Task item – Collect each line of the records containing the string "Watcher".

-- Entries shown follows --

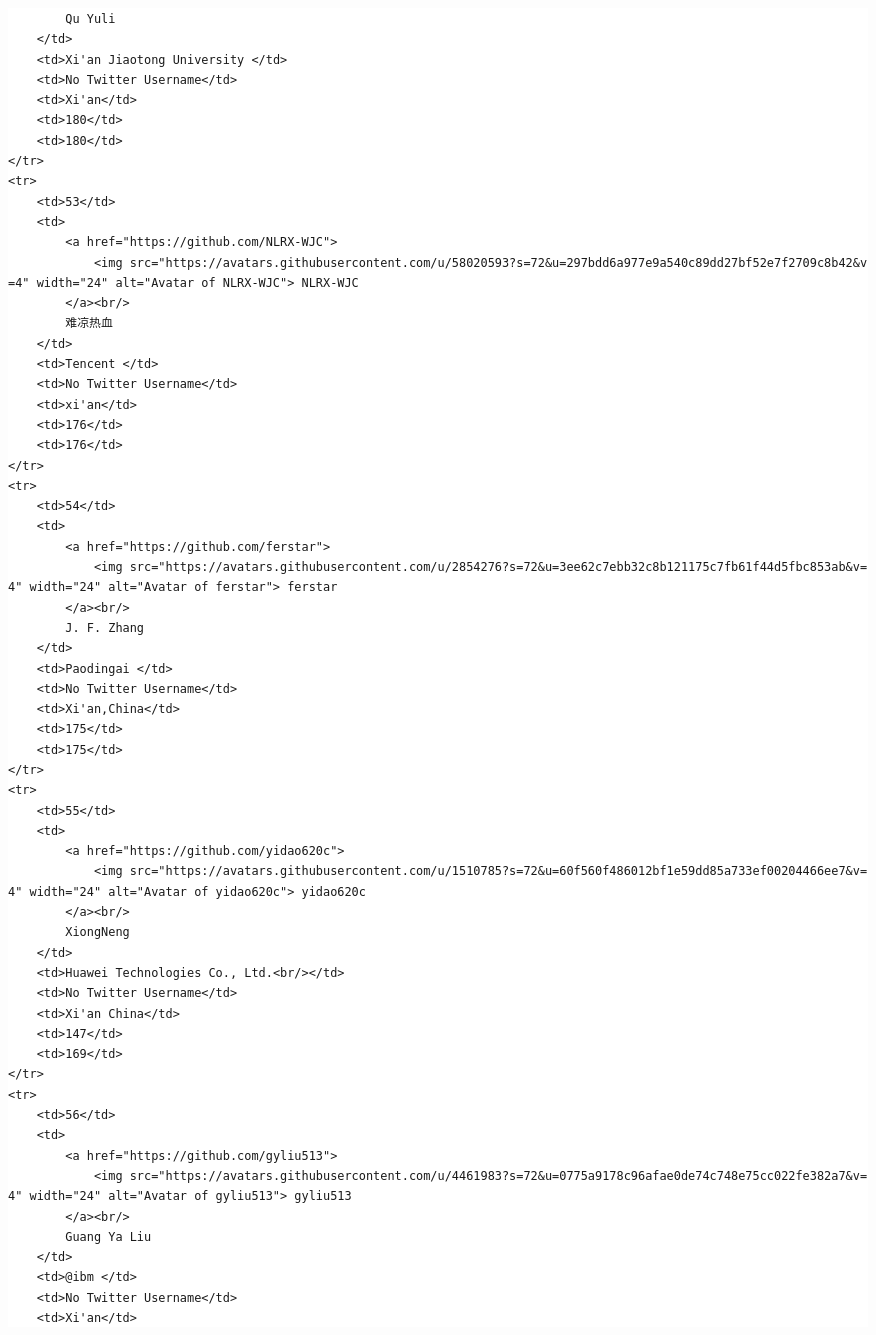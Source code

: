			Qu Yuli
		</td>
		<td>Xi'an Jiaotong University </td>
		<td>No Twitter Username</td>
		<td>Xi'an</td>
		<td>180</td>
		<td>180</td>
	</tr>
	<tr>
		<td>53</td>
		<td>
			<a href="https://github.com/NLRX-WJC">
				<img src="https://avatars.githubusercontent.com/u/58020593?s=72&u=297bdd6a977e9a540c89dd27bf52e7f2709c8b42&v=4" width="24" alt="Avatar of NLRX-WJC"> NLRX-WJC
			</a><br/>
			难凉热血
		</td>
		<td>Tencent </td>
		<td>No Twitter Username</td>
		<td>xi'an</td>
		<td>176</td>
		<td>176</td>
	</tr>
	<tr>
		<td>54</td>
		<td>
			<a href="https://github.com/ferstar">
				<img src="https://avatars.githubusercontent.com/u/2854276?s=72&u=3ee62c7ebb32c8b121175c7fb61f44d5fbc853ab&v=4" width="24" alt="Avatar of ferstar"> ferstar
			</a><br/>
			J. F. Zhang
		</td>
		<td>Paodingai </td>
		<td>No Twitter Username</td>
		<td>Xi'an,China</td>
		<td>175</td>
		<td>175</td>
	</tr>
	<tr>
		<td>55</td>
		<td>
			<a href="https://github.com/yidao620c">
				<img src="https://avatars.githubusercontent.com/u/1510785?s=72&u=60f560f486012bf1e59dd85a733ef00204466ee7&v=4" width="24" alt="Avatar of yidao620c"> yidao620c
			</a><br/>
			XiongNeng
		</td>
		<td>Huawei Technologies Co., Ltd.<br/></td>
		<td>No Twitter Username</td>
		<td>Xi'an China</td>
		<td>147</td>
		<td>169</td>
	</tr>
	<tr>
		<td>56</td>
		<td>
			<a href="https://github.com/gyliu513">
				<img src="https://avatars.githubusercontent.com/u/4461983?s=72&u=0775a9178c96afae0de74c748e75cc022fe382a7&v=4" width="24" alt="Avatar of gyliu513"> gyliu513
			</a><br/>
			Guang Ya Liu
		</td>
		<td>@ibm </td>
		<td>No Twitter Username</td>
		<td>Xi'an</td>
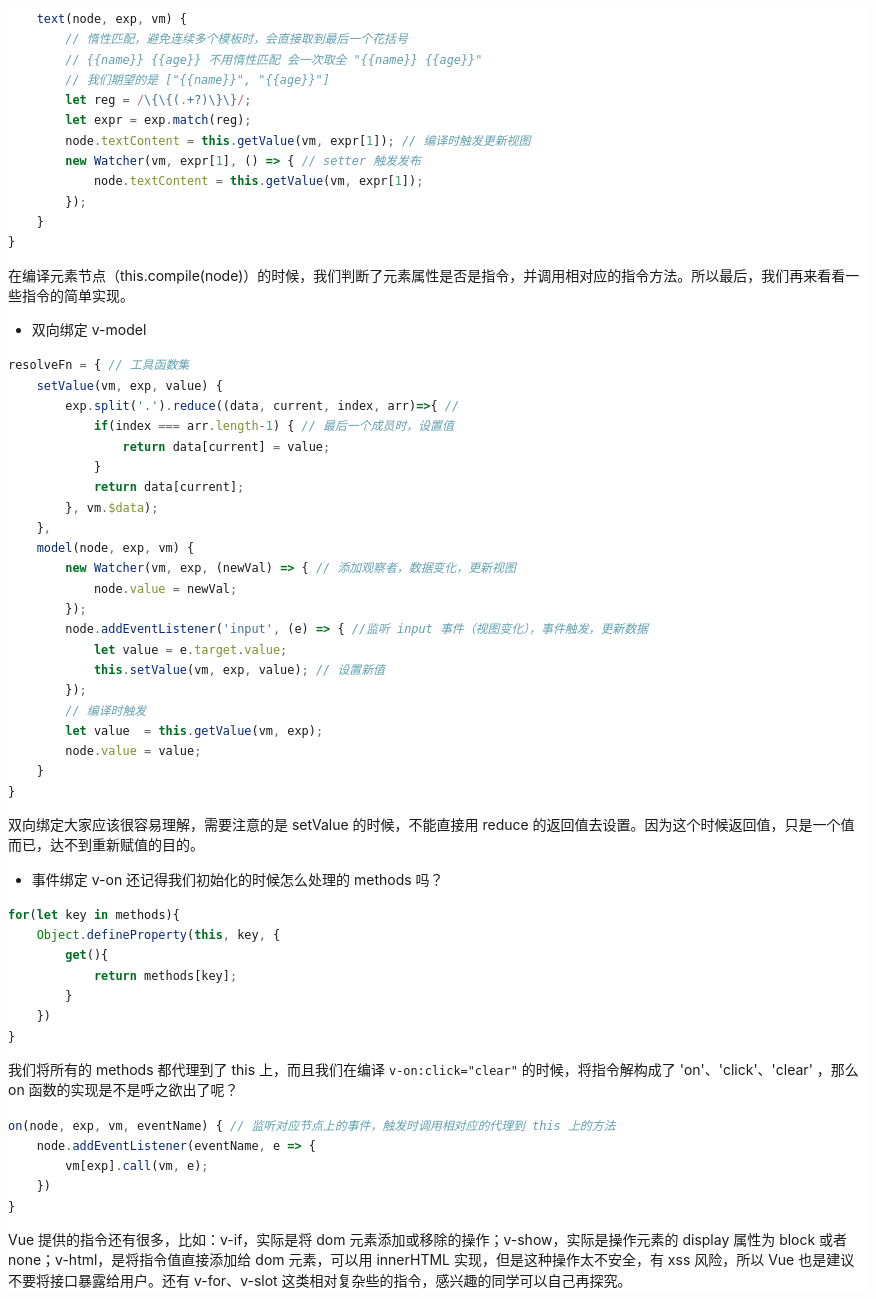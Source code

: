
 ``` javascript
    text(node, exp, vm) {
        // 惰性匹配，避免连续多个模板时，会直接取到最后一个花括号
        // {{name}} {{age}} 不用惰性匹配 会一次取全 "{{name}} {{age}}"
        // 我们期望的是 ["{{name}}", "{{age}}"]
        let reg = /\{\{(.+?)\}\}/;
        let expr = exp.match(reg);
        node.textContent = this.getValue(vm, expr[1]); // 编译时触发更新视图
        new Watcher(vm, expr[1], () => { // setter 触发发布
            node.textContent = this.getValue(vm, expr[1]);
        });
    }
}
```
在编译元素节点（this.compile(node)）的时候，我们判断了元素属性是否是指令，并调用相对应的指令方法。所以最后，我们再来看看一些指令的简单实现。
* 双向绑定 v-model
``` javascript
resolveFn = { // 工具函数集
    setValue(vm, exp, value) {
        exp.split('.').reduce((data, current, index, arr)=>{ // 
            if(index === arr.length-1) { // 最后一个成员时，设置值
                return data[current] = value;
            }
            return data[current];
        }, vm.$data);
    },
    model(node, exp, vm) {
        new Watcher(vm, exp, (newVal) => { // 添加观察者，数据变化，更新视图
            node.value = newVal;
        });
        node.addEventListener('input', (e) => { //监听 input 事件（视图变化），事件触发，更新数据
            let value = e.target.value;
            this.setValue(vm, exp, value); // 设置新值
        });
        // 编译时触发
        let value  = this.getValue(vm, exp);
        node.value = value;
    }
}
```
双向绑定大家应该很容易理解，需要注意的是 setValue 的时候，不能直接用 reduce 的返回值去设置。因为这个时候返回值，只是一个值而已，达不到重新赋值的目的。
* 事件绑定 v-on
还记得我们初始化的时候怎么处理的 methods 吗？
``` javascript
for(let key in methods){
    Object.defineProperty(this, key, {
        get(){
            return methods[key];
        }
    })
} 
```
我们将所有的 methods 都代理到了 this 上，而且我们在编译 `v-on:click="clear"` 的时候，将指令解构成了 'on'、'click'、'clear' ，那么 on 函数的实现是不是呼之欲出了呢？
``` javascript
on(node, exp, vm, eventName) { // 监听对应节点上的事件，触发时调用相对应的代理到 this 上的方法
    node.addEventListener(eventName, e => {
        vm[exp].call(vm, e);
    })
}
```
Vue 提供的指令还有很多，比如：v-if，实际是将 dom 元素添加或移除的操作；v-show，实际是操作元素的 display 属性为 block 或者 none；v-html，是将指令值直接添加给 dom 元素，可以用 innerHTML 实现，但是这种操作太不安全，有 xss 风险，所以 Vue 也是建议不要将接口暴露给用户。还有 v-for、v-slot 这类相对复杂些的指令，感兴趣的同学可以自己再探究。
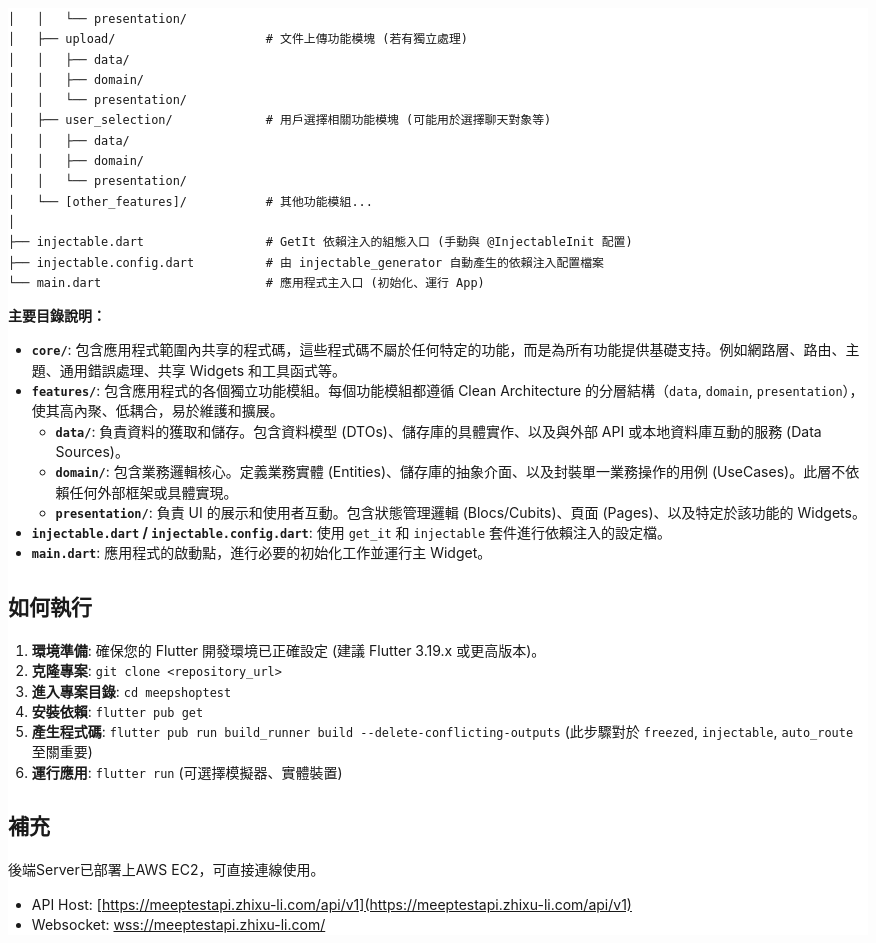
 ```
│   │   └── presentation/
│   ├── upload/                     # 文件上傳功能模塊 (若有獨立處理)
│   │   ├── data/
│   │   ├── domain/
│   │   └── presentation/
│   ├── user_selection/             # 用戶選擇相關功能模塊 (可能用於選擇聊天對象等)
│   │   ├── data/
│   │   ├── domain/
│   │   └── presentation/
│   └── [other_features]/           # 其他功能模組...
│
├── injectable.dart                 # GetIt 依賴注入的組態入口 (手動與 @InjectableInit 配置)
├── injectable.config.dart          # 由 injectable_generator 自動產生的依賴注入配置檔案
└── main.dart                       # 應用程式主入口 (初始化、運行 App)
```

**主要目錄說明：**

*   **`core/`**: 包含應用程式範圍內共享的程式碼，這些程式碼不屬於任何特定的功能，而是為所有功能提供基礎支持。例如網路層、路由、主題、通用錯誤處理、共享 Widgets 和工具函式等。
*   **`features/`**: 包含應用程式的各個獨立功能模組。每個功能模組都遵循 Clean Architecture 的分層結構（`data`, `domain`, `presentation`），使其高內聚、低耦合，易於維護和擴展。
    *   **`data/`**: 負責資料的獲取和儲存。包含資料模型 (DTOs)、儲存庫的具體實作、以及與外部 API 或本地資料庫互動的服務 (Data Sources)。
    *   **`domain/`**: 包含業務邏輯核心。定義業務實體 (Entities)、儲存庫的抽象介面、以及封裝單一業務操作的用例 (UseCases)。此層不依賴任何外部框架或具體實現。
    *   **`presentation/`**: 負責 UI 的展示和使用者互動。包含狀態管理邏輯 (Blocs/Cubits)、頁面 (Pages)、以及特定於該功能的 Widgets。
*   **`injectable.dart` / `injectable.config.dart`**: 使用 `get_it` 和 `injectable` 套件進行依賴注入的設定檔。
*   **`main.dart`**: 應用程式的啟動點，進行必要的初始化工作並運行主 Widget。

## 如何執行

1.  **環境準備**: 確保您的 Flutter 開發環境已正確設定 (建議 Flutter 3.19.x 或更高版本)。
2.  **克隆專案**: `git clone <repository_url>`
3.  **進入專案目錄**: `cd meepshoptest`
4.  **安裝依賴**: `flutter pub get`
5.  **產生程式碼**: `flutter pub run build_runner build --delete-conflicting-outputs` (此步驟對於 `freezed`, `injectable`, `auto_route` 至關重要)
6.  **運行應用**: `flutter run` (可選擇模擬器、實體裝置)

## 補充

後端Server已部署上AWS EC2，可直接連線使用。
*  API Host: [https://meeptestapi.zhixu-li.com/api/v1](https://meeptestapi.zhixu-li.com/api/v1)
*  Websocket: [wss://meeptestapi.zhixu-li.com/](wss://meeptestapi.zhixu-li.com/)
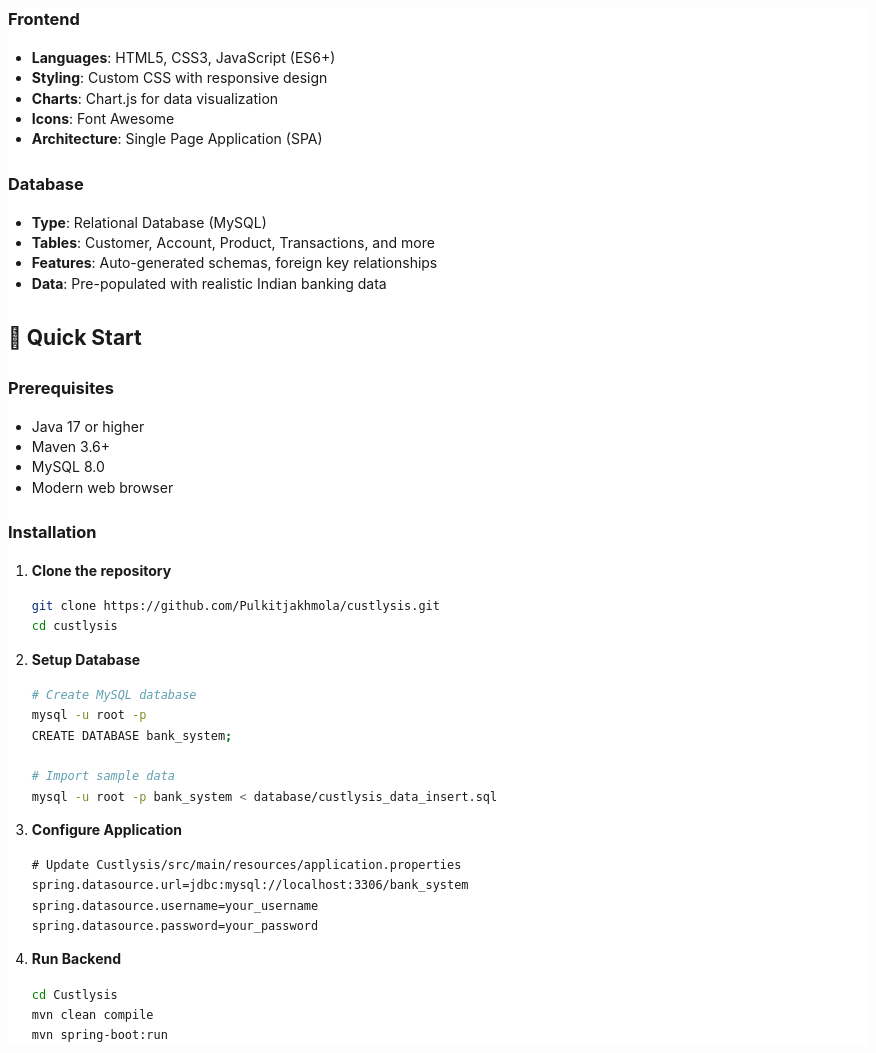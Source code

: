 ### **Frontend**
- **Languages**: HTML5, CSS3, JavaScript (ES6+)
- **Styling**: Custom CSS with responsive design
- **Charts**: Chart.js for data visualization
- **Icons**: Font Awesome
- **Architecture**: Single Page Application (SPA)

### **Database**
- **Type**: Relational Database (MySQL)
- **Tables**: Customer, Account, Product, Transactions, and more
- **Features**: Auto-generated schemas, foreign key relationships
- **Data**: Pre-populated with realistic Indian banking data

## 🚀 Quick Start

### Prerequisites
- Java 17 or higher
- Maven 3.6+
- MySQL 8.0
- Modern web browser

### Installation

1. **Clone the repository**
   ```bash
   git clone https://github.com/Pulkitjakhmola/custlysis.git
   cd custlysis
   ```

2. **Setup Database**
   ```bash
   # Create MySQL database
   mysql -u root -p
   CREATE DATABASE bank_system;
   
   # Import sample data
   mysql -u root -p bank_system < database/custlysis_data_insert.sql
   ```

3. **Configure Application**
   ```properties
   # Update Custlysis/src/main/resources/application.properties
   spring.datasource.url=jdbc:mysql://localhost:3306/bank_system
   spring.datasource.username=your_username
   spring.datasource.password=your_password
   ```

4. **Run Backend**
   ```bash
   cd Custlysis
   mvn clean compile
   mvn spring-boot:run
   ```
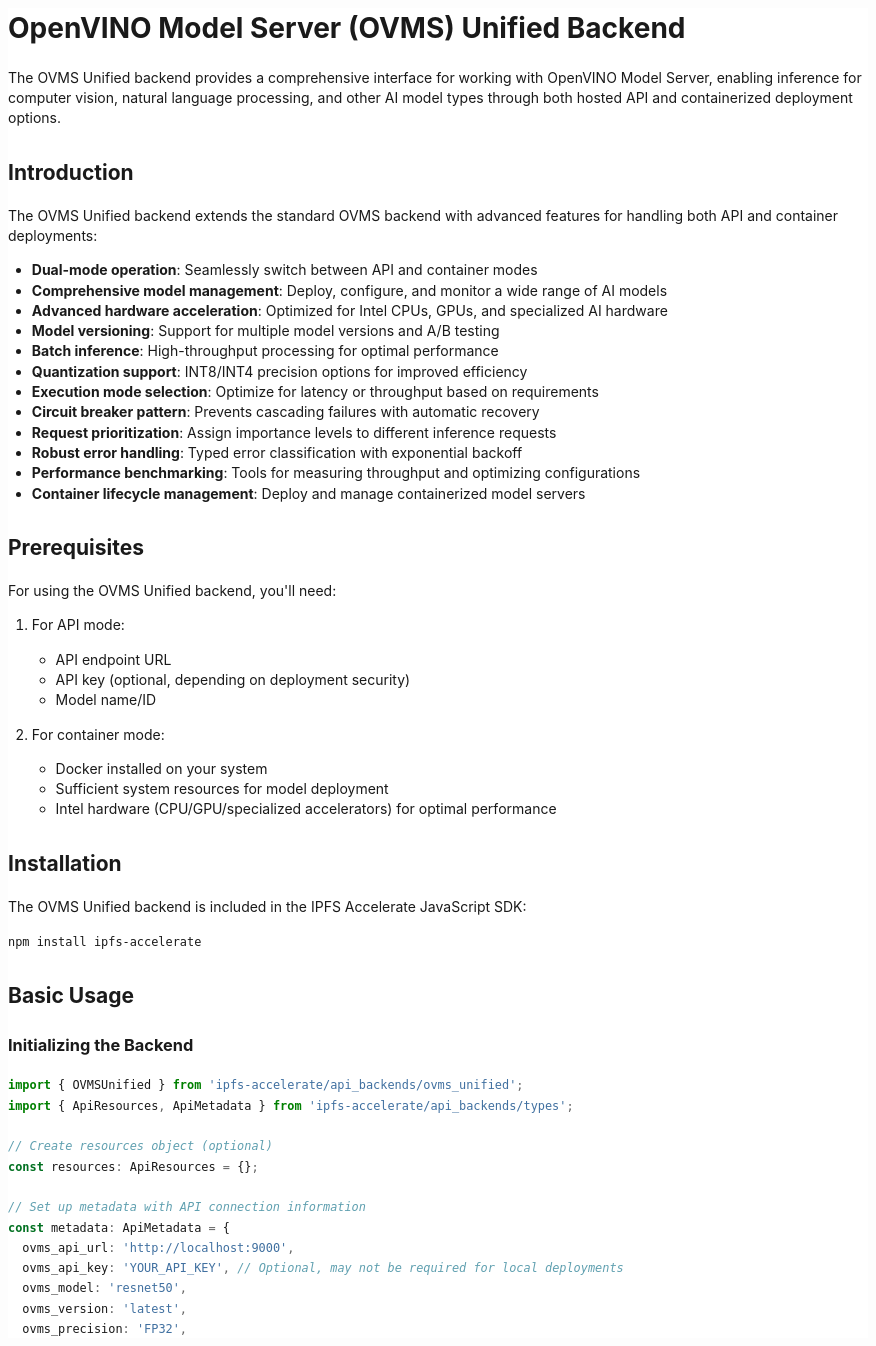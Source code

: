# OpenVINO Model Server (OVMS) Unified Backend

The OVMS Unified backend provides a comprehensive interface for working with OpenVINO Model Server, enabling inference for computer vision, natural language processing, and other AI model types through both hosted API and containerized deployment options.

## Introduction

The OVMS Unified backend extends the standard OVMS backend with advanced features for handling both API and container deployments:

- **Dual-mode operation**: Seamlessly switch between API and container modes
- **Comprehensive model management**: Deploy, configure, and monitor a wide range of AI models
- **Advanced hardware acceleration**: Optimized for Intel CPUs, GPUs, and specialized AI hardware
- **Model versioning**: Support for multiple model versions and A/B testing
- **Batch inference**: High-throughput processing for optimal performance
- **Quantization support**: INT8/INT4 precision options for improved efficiency
- **Execution mode selection**: Optimize for latency or throughput based on requirements
- **Circuit breaker pattern**: Prevents cascading failures with automatic recovery
- **Request prioritization**: Assign importance levels to different inference requests
- **Robust error handling**: Typed error classification with exponential backoff
- **Performance benchmarking**: Tools for measuring throughput and optimizing configurations
- **Container lifecycle management**: Deploy and manage containerized model servers

## Prerequisites

For using the OVMS Unified backend, you'll need:

1. For API mode:
   - API endpoint URL
   - API key (optional, depending on deployment security)
   - Model name/ID

2. For container mode:
   - Docker installed on your system
   - Sufficient system resources for model deployment
   - Intel hardware (CPU/GPU/specialized accelerators) for optimal performance

## Installation

The OVMS Unified backend is included in the IPFS Accelerate JavaScript SDK:

```bash
npm install ipfs-accelerate
```

## Basic Usage

### Initializing the Backend

```typescript
import { OVMSUnified } from 'ipfs-accelerate/api_backends/ovms_unified';
import { ApiResources, ApiMetadata } from 'ipfs-accelerate/api_backends/types';

// Create resources object (optional)
const resources: ApiResources = {};

// Set up metadata with API connection information
const metadata: ApiMetadata = {
  ovms_api_url: 'http://localhost:9000',
  ovms_api_key: 'YOUR_API_KEY', // Optional, may not be required for local deployments
  ovms_model: 'resnet50',
  ovms_version: 'latest',
  ovms_precision: 'FP32',
```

-- Entries shown concluded --

Answer area –
        new Watcher(vm, expr[1], () => { // setter 触发发布
        new Watcher(vm, exp, (newVal) => { // 添加观察者，数据变化，更新视图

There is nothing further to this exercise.